Frente a las dificultades de la vida, antes me centraba en el “por qué” y hurgaba mucho en el pasado. Ahora me centro más en el “para qué” y me enfoco en el aprendizaje que me da esa situación, y en qué voy a cambiar en el presente y en el futuro.
Ahora trato de no juzgar a los demás y tengo más en cuenta que pueden estar pasando por una situación difícil.
Trato de cuidarme más física y emocionalmente. El AMOR empieza por uno mismo. Si tú no te cuidas, no puedes cuidar a los demás. El desarrollo de una sana autoestima es la clave para poder ayudar a otros.
En general, vivo con mucha más pausa y trato de hacer felices a los que me rodean.
Grupo de apoyo al duelo
Compartir mi experiencia con otras familias en el grupo de apoyo al duelo de Menudos Corazones es algo que me reconforta mucho, porque todos hablamos un mismo idioma (y muchas veces, no es necesario hablar, con un abrazo o una mirada es suficiente para entendernos).

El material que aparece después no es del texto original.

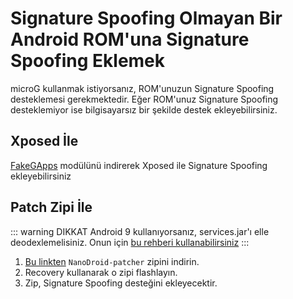 # Signature Spoofing Olmayan Bir Android ROM'una Signature Spoofing Eklemek

microG kullanmak istiyorsanız, ROM'unuzun Signature Spoofing desteklemesi
gerekmektedir. Eğer ROM'unuz Signature Spoofing desteklemiyor ise bilgisayarsız
bir şekilde destek ekleyebilirsiniz.

## Xposed İle

[FakeGApps](http://repo.xposed.info/module/com.thermatk.android.xf.fakegapps)
modülünü indirerek Xposed ile Signature Spoofing ekleyebilirsiniz

## Patch Zipi İle

::: warning DIKKAT
Android 9 kullanıyorsanız, services.jar'ı elle deodexlemelisiniz.
Onun için [bu rehberi kullanabilirsiniz](https://github.com/Nanolx/NanoDroid/blob/master/doc/DeodexServices.md)
:::

1. [Bu linkten](https://androidfilehost.com/?w=files&flid=198483) `NanoDroid-patcher` zipini indirin.
2. Recovery kullanarak o zipi flashlayın.
3. Zip, Signature Spoofing desteğini ekleyecektir.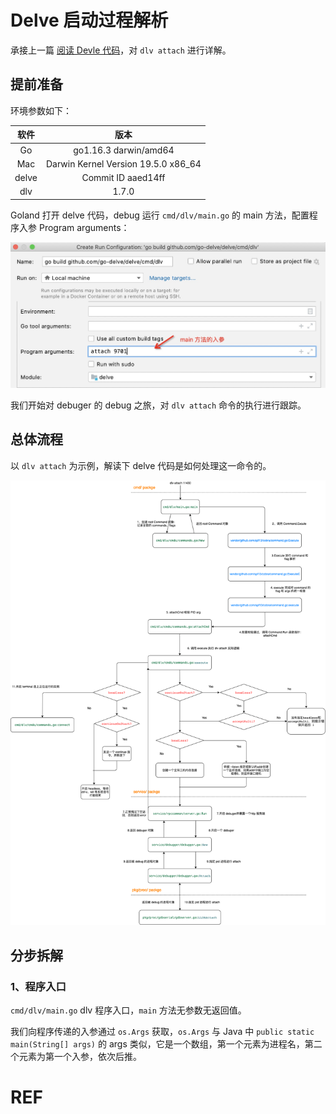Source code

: # Delve 启动过程解析

承接上一篇 [阅读 Devle 代码](./Dlv-Code-Reading#pkg/proc/gdbserial)，对 `dlv attach` 进行详解。

## 提前准备
环境参数如下：

| 软件 | 版本 | 
| :--: |  :--:  | 
| Go | go1.16.3 darwin/amd64 | 
| Mac | Darwin Kernel Version 19.5.0 x86_64 |
| delve | Commit ID aaed14ff |
| dlv | 1.7.0 |

Goland 打开 delve 代码，debug 运行 `cmd/dlv/main.go` 的 main 方法，配置程序入参 Program arguments：

![](./images/debug-delve-code.jpg)

我们开始对 debuger 的 debug 之旅，对 `dlv attach` 命令的执行进行跟踪。

## 总体流程

以 `dlv attach` 为示例，解读下 delve 代码是如何处理这一命令的。

![](./images/process-dlv-attach.png)

## 分步拆解

### 1、程序入口
`cmd/dlv/main.go`  dlv 程序入口，`main` 方法无参数无返回值。

我们向程序传递的入参通过 `os.Args` 获取，`os.Args` 与 Java 中 `public static main(String[] args)` 的 args 类似，它是一个数组，第一个元素为进程名，第二个元素为第一个入参，依次后推。



# REF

El hecho de ver a padres y madres que han afrontado el duelo, transformando el dolor en crecimiento personal, es una puerta a la esperanza para las familias que participan en este grupo de la Fundación y están transitando ahora mismo por su propio duelo.
Como “madre de experiencia” de este grupo, con el apoyo y la supervisión de las psicólogas de la Fundación, ayudo a otros con mi testimonio. Intento transmitirles que no sientan culpa, que nada de lo que hayan hecho originó la cardiopatía de su hijo o hija, y que la muerte forma parte de la vida. Les recuerdo que hemos podido cuidar a nuestros peques, quererlos durante el tiempo que han estado con nosotros, ofrecerles todos los medios sanitarios posibles, acompañarlos, despedirnos… Que lo hemos hecho todo.
Es importante agradecer su existencia y agradecernos a nosotros mismos el tiempo que les hemos dedicado. Él o ella no querrían que estuviéramos tristes: hay que vivir y amar en su homenaje.
Estado de paz
En este tiempo, he aprendido a aceptar y a tomar conciencia de mis emociones. A saber que se puede pedir ayuda profesional si uno se bloquea con pensamientos que no te dejan salir de tu tristeza. A no tener miedo ni pudor a hablar de mi hijo ni a contar cómo me siento. A no juzgar a los demás, simplemente, por no saber cómo manejar la situación.
He llegado a un estado de paz en el que recuerdo a mi hijo con amor, y en el que la vida y la esperanza acaban venciendo a la muerte y al dolor de la pérdida.
Jaime, tu legado siempre nos acompañará.